■ **Directions**
Print out each entry below exactly, please.

■ **Provided data**
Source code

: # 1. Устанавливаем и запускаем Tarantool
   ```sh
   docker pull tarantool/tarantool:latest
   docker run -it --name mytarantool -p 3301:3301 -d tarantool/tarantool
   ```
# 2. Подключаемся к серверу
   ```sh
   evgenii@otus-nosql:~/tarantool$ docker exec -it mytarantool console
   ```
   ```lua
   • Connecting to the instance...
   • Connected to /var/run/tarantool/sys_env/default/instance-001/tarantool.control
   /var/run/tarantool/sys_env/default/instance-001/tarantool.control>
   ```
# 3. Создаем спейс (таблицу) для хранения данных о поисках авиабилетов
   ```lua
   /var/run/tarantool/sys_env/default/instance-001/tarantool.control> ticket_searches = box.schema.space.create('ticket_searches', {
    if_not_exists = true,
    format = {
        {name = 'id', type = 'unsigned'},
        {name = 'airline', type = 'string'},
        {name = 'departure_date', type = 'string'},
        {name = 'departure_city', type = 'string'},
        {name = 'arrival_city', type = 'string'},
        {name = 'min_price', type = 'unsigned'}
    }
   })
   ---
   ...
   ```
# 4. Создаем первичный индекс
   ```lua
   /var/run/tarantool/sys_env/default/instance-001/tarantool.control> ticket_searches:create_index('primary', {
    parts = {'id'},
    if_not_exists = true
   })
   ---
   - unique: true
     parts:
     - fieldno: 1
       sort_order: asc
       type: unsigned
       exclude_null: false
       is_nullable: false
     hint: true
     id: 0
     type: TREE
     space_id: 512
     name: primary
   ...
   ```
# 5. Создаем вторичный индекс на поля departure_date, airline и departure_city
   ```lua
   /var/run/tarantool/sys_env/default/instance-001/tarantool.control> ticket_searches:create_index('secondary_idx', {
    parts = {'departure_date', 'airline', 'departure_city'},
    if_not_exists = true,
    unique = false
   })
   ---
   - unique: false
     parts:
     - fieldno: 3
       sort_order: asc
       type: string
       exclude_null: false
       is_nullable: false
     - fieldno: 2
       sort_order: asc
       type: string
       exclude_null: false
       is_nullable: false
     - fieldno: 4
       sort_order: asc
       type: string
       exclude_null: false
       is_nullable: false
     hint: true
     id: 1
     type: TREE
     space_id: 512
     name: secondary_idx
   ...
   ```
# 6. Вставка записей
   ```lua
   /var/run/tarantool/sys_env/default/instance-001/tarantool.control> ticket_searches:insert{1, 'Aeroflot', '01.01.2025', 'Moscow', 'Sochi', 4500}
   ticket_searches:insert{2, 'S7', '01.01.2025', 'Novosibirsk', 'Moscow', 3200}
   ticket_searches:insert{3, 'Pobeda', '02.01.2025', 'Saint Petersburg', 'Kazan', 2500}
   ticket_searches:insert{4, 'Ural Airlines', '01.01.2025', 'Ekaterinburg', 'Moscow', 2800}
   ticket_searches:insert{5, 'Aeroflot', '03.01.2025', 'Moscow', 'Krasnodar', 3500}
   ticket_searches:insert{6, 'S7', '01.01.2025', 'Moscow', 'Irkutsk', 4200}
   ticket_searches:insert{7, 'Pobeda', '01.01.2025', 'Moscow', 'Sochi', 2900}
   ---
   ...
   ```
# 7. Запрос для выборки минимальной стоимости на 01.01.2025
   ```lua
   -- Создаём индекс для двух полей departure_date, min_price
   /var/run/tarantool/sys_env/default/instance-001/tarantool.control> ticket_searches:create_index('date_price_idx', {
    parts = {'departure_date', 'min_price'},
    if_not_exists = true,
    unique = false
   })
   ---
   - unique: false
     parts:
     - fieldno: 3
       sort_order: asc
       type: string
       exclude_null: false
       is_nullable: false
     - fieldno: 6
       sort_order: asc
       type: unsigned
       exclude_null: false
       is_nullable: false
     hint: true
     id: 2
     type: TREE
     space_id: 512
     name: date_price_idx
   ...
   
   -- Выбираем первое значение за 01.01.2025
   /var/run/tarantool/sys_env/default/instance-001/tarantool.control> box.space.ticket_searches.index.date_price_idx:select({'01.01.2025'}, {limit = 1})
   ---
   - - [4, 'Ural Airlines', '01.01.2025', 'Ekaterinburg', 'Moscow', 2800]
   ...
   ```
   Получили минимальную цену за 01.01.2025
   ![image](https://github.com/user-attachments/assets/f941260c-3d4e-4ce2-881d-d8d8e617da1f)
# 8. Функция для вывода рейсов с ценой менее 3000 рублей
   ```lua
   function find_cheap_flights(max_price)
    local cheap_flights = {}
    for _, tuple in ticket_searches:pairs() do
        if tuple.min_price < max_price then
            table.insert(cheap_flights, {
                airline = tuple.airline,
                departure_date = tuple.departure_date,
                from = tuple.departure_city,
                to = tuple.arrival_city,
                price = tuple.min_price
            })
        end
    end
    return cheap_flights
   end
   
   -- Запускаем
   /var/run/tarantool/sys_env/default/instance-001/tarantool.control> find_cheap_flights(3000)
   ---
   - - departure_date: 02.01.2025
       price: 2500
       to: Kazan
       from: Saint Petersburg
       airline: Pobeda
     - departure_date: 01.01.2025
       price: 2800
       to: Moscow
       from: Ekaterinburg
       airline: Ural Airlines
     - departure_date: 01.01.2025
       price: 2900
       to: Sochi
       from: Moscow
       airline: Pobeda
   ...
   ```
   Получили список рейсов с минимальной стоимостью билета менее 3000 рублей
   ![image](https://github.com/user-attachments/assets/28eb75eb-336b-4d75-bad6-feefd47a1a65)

■ **Result below**
Source code

: # 1. Устанавливаем и запускаем Tarantool
   ```sh
   docker pull tarantool/tarantool:latest
   docker run -it --name mytarantool -p 3301:3301 -d tarantool/tarantool
   ```
# 2. Подключаемся к серверу
   ```sh
   evgenii@otus-nosql:~/tarantool$ docker exec -it mytarantool console
   ```
   ```lua
   • Connecting to the instance...
   • Connected to /var/run/tarantool/sys_env/default/instance-001/tarantool.control
   /var/run/tarantool/sys_env/default/instance-001/tarantool.control>
   ```
# 3. Создаем спейс (таблицу) для хранения данных о поисках авиабилетов
   ```lua
   /var/run/tarantool/sys_env/default/instance-001/tarantool.control> ticket_searches = box.schema.space.create('ticket_searches', {
    if_not_exists = true,
    format = {
        {name = 'id', type = 'unsigned'},
        {name = 'airline', type = 'string'},
        {name = 'departure_date', type = 'string'},
        {name = 'departure_city', type = 'string'},
        {name = 'arrival_city', type = 'string'},
        {name = 'min_price', type = 'unsigned'}
    }
   })
   ---
   ...
   ```
# 4. Создаем первичный индекс
   ```lua
   /var/run/tarantool/sys_env/default/instance-001/tarantool.control> ticket_searches:create_index('primary', {
    parts = {'id'},
    if_not_exists = true
   })
   ---
   - unique: true
     parts:
     - fieldno: 1
       sort_order: asc
       type: unsigned
       exclude_null: false
       is_nullable: false
     hint: true
     id: 0
     type: TREE
     space_id: 512
     name: primary
   ...
   ```
# 5. Создаем вторичный индекс на поля departure_date, airline и departure_city
   ```lua
   /var/run/tarantool/sys_env/default/instance-001/tarantool.control> ticket_searches:create_index('secondary_idx', {
    parts = {'departure_date', 'airline', 'departure_city'},
    if_not_exists = true,
    unique = false
   })
   ---
   - unique: false
     parts:
     - fieldno: 3
       sort_order: asc
       type: string
       exclude_null: false
       is_nullable: false
     - fieldno: 2
       sort_order: asc
       type: string
       exclude_null: false
       is_nullable: false
     - fieldno: 4
       sort_order: asc
       type: string
       exclude_null: false
       is_nullable: false
     hint: true
     id: 1
     type: TREE
     space_id: 512
     name: secondary_idx
   ...
   ```
# 6. Вставка записей
   ```lua
   /var/run/tarantool/sys_env/default/instance-001/tarantool.control> ticket_searches:insert{1, 'Aeroflot', '01.01.2025', 'Moscow', 'Sochi', 4500}
   ticket_searches:insert{2, 'S7', '01.01.2025', 'Novosibirsk', 'Moscow', 3200}
   ticket_searches:insert{3, 'Pobeda', '02.01.2025', 'Saint Petersburg', 'Kazan', 2500}
   ticket_searches:insert{4, 'Ural Airlines', '01.01.2025', 'Ekaterinburg', 'Moscow', 2800}
   ticket_searches:insert{5, 'Aeroflot', '03.01.2025', 'Moscow', 'Krasnodar', 3500}
   ticket_searches:insert{6, 'S7', '01.01.2025', 'Moscow', 'Irkutsk', 4200}
   ticket_searches:insert{7, 'Pobeda', '01.01.2025', 'Moscow', 'Sochi', 2900}
   ---
   ...
   ```
# 7. Запрос для выборки минимальной стоимости на 01.01.2025
   ```lua
   -- Создаём индекс для двух полей departure_date, min_price
   /var/run/tarantool/sys_env/default/instance-001/tarantool.control> ticket_searches:create_index('date_price_idx', {
    parts = {'departure_date', 'min_price'},
    if_not_exists = true,
    unique = false
   })
   ---
   - unique: false
     parts:
     - fieldno: 3
       sort_order: asc
       type: string
       exclude_null: false
       is_nullable: false
     - fieldno: 6
       sort_order: asc
       type: unsigned
       exclude_null: false
       is_nullable: false
     hint: true
     id: 2
     type: TREE
     space_id: 512
     name: date_price_idx
   ...
   
   -- Выбираем первое значение за 01.01.2025
   /var/run/tarantool/sys_env/default/instance-001/tarantool.control> box.space.ticket_searches.index.date_price_idx:select({'01.01.2025'}, {limit = 1})
   ---
   - - [4, 'Ural Airlines', '01.01.2025', 'Ekaterinburg', 'Moscow', 2800]
   ...
   ```
   Получили минимальную цену за 01.01.2025
   ![image](https://github.com/user-attachments/assets/f941260c-3d4e-4ce2-881d-d8d8e617da1f)
# 8. Функция для вывода рейсов с ценой менее 3000 рублей
   ```lua
   function find_cheap_flights(max_price)
    local cheap_flights = {}
    for _, tuple in ticket_searches:pairs() do
        if tuple.min_price < max_price then
            table.insert(cheap_flights, {
                airline = tuple.airline,
                departure_date = tuple.departure_date,
                from = tuple.departure_city,
                to = tuple.arrival_city,
                price = tuple.min_price
            })
        end
    end
    return cheap_flights
   end
   
   -- Запускаем
   /var/run/tarantool/sys_env/default/instance-001/tarantool.control> find_cheap_flights(3000)
   ---
   - - departure_date: 02.01.2025
       price: 2500
       to: Kazan
       from: Saint Petersburg
       airline: Pobeda
     - departure_date: 01.01.2025
       price: 2800
       to: Moscow
       from: Ekaterinburg
       airline: Ural Airlines
     - departure_date: 01.01.2025
       price: 2900
       to: Sochi
       from: Moscow
       airline: Pobeda
   ...
   ```
   Получили список рейсов с минимальной стоимостью билета менее 3000 рублей
   ![image](https://github.com/user-attachments/assets/28eb75eb-336b-4d75-bad6-feefd47a1a65)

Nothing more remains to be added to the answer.